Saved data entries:
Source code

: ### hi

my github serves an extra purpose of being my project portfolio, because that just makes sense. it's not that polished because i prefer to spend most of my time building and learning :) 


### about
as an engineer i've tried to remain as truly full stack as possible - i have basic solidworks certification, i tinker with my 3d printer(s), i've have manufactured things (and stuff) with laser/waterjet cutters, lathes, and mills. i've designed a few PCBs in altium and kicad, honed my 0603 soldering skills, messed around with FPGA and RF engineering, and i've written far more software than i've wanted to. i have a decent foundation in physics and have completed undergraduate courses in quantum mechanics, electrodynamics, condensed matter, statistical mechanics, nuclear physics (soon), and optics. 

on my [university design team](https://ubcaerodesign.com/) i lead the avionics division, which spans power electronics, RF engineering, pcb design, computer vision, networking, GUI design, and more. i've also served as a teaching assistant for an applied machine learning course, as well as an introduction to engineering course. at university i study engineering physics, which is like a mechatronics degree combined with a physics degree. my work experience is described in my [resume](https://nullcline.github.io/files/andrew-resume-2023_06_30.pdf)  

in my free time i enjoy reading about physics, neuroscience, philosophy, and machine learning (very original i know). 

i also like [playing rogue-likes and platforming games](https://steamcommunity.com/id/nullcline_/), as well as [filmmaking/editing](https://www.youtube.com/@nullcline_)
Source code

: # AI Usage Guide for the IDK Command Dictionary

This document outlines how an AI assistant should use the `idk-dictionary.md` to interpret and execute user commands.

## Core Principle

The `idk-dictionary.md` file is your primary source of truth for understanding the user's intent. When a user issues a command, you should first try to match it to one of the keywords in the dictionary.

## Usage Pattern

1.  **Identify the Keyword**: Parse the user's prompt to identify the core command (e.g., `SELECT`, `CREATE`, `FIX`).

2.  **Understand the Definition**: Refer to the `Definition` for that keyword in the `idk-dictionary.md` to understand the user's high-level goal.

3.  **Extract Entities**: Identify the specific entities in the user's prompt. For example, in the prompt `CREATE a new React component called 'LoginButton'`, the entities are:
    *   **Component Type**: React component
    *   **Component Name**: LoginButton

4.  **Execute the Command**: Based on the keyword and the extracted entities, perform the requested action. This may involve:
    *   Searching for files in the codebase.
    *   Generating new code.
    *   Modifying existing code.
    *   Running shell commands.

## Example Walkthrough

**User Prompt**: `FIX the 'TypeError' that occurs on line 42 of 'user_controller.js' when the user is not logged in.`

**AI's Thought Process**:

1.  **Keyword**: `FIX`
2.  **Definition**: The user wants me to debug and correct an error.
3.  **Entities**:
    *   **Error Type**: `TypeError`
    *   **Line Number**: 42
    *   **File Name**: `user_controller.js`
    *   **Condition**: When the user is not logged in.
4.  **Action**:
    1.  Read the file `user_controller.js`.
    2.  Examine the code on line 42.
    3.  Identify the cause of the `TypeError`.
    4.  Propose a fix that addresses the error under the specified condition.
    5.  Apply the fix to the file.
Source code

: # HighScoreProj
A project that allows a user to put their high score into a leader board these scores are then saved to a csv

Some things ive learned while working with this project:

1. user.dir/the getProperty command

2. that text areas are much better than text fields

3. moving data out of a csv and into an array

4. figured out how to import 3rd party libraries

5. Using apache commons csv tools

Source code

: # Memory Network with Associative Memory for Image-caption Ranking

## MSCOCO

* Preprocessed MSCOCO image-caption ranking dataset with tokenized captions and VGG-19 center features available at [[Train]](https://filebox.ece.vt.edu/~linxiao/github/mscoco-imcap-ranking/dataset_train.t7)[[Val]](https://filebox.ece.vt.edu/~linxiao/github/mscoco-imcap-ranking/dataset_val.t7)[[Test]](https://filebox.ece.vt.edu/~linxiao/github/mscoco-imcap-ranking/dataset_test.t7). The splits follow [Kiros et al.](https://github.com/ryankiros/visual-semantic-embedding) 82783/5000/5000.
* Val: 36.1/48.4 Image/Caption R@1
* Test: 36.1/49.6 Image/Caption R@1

DESCRIPTION OF THE TASK → Every record must appear in the answer exactly as written.

TASK ANSWER →
Source code

: ### hi

my github serves an extra purpose of being my project portfolio, because that just makes sense. it's not that polished because i prefer to spend most of my time building and learning :) 


### about
as an engineer i've tried to remain as truly full stack as possible - i have basic solidworks certification, i tinker with my 3d printer(s), i've have manufactured things (and stuff) with laser/waterjet cutters, lathes, and mills. i've designed a few PCBs in altium and kicad, honed my 0603 soldering skills, messed around with FPGA and RF engineering, and i've written far more software than i've wanted to. i have a decent foundation in physics and have completed undergraduate courses in quantum mechanics, electrodynamics, condensed matter, statistical mechanics, nuclear physics (soon), and optics. 

on my [university design team](https://ubcaerodesign.com/) i lead the avionics division, which spans power electronics, RF engineering, pcb design, computer vision, networking, GUI design, and more. i've also served as a teaching assistant for an applied machine learning course, as well as an introduction to engineering course. at university i study engineering physics, which is like a mechatronics degree combined with a physics degree. my work experience is described in my [resume](https://nullcline.github.io/files/andrew-resume-2023_06_30.pdf)  

in my free time i enjoy reading about physics, neuroscience, philosophy, and machine learning (very original i know). 

i also like [playing rogue-likes and platforming games](https://steamcommunity.com/id/nullcline_/), as well as [filmmaking/editing](https://www.youtube.com/@nullcline_)
Source code

: # AI Usage Guide for the IDK Command Dictionary

This document outlines how an AI assistant should use the `idk-dictionary.md` to interpret and execute user commands.

## Core Principle

The `idk-dictionary.md` file is your primary source of truth for understanding the user's intent. When a user issues a command, you should first try to match it to one of the keywords in the dictionary.

## Usage Pattern

1.  **Identify the Keyword**: Parse the user's prompt to identify the core command (e.g., `SELECT`, `CREATE`, `FIX`).

2.  **Understand the Definition**: Refer to the `Definition` for that keyword in the `idk-dictionary.md` to understand the user's high-level goal.

3.  **Extract Entities**: Identify the specific entities in the user's prompt. For example, in the prompt `CREATE a new React component called 'LoginButton'`, the entities are:
    *   **Component Type**: React component
    *   **Component Name**: LoginButton

4.  **Execute the Command**: Based on the keyword and the extracted entities, perform the requested action. This may involve:
    *   Searching for files in the codebase.
    *   Generating new code.
    *   Modifying existing code.
    *   Running shell commands.

## Example Walkthrough

**User Prompt**: `FIX the 'TypeError' that occurs on line 42 of 'user_controller.js' when the user is not logged in.`

**AI's Thought Process**:

1.  **Keyword**: `FIX`
2.  **Definition**: The user wants me to debug and correct an error.
3.  **Entities**:
    *   **Error Type**: `TypeError`
    *   **Line Number**: 42
    *   **File Name**: `user_controller.js`
    *   **Condition**: When the user is not logged in.
4.  **Action**:
    1.  Read the file `user_controller.js`.
    2.  Examine the code on line 42.
    3.  Identify the cause of the `TypeError`.
    4.  Propose a fix that addresses the error under the specified condition.
    5.  Apply the fix to the file.
Source code

: # HighScoreProj
A project that allows a user to put their high score into a leader board these scores are then saved to a csv

Some things ive learned while working with this project:

1. user.dir/the getProperty command

2. that text areas are much better than text fields

3. moving data out of a csv and into an array

4. figured out how to import 3rd party libraries

5. Using apache commons csv tools

Source code

: # Memory Network with Associative Memory for Image-caption Ranking

## MSCOCO

* Preprocessed MSCOCO image-caption ranking dataset with tokenized captions and VGG-19 center features available at [[Train]](https://filebox.ece.vt.edu/~linxiao/github/mscoco-imcap-ranking/dataset_train.t7)[[Val]](https://filebox.ece.vt.edu/~linxiao/github/mscoco-imcap-ranking/dataset_val.t7)[[Test]](https://filebox.ece.vt.edu/~linxiao/github/mscoco-imcap-ranking/dataset_test.t7). The splits follow [Kiros et al.](https://github.com/ryankiros/visual-semantic-embedding) 82783/5000/5000.
* Val: 36.1/48.4 Image/Caption R@1
* Test: 36.1/49.6 Image/Caption R@1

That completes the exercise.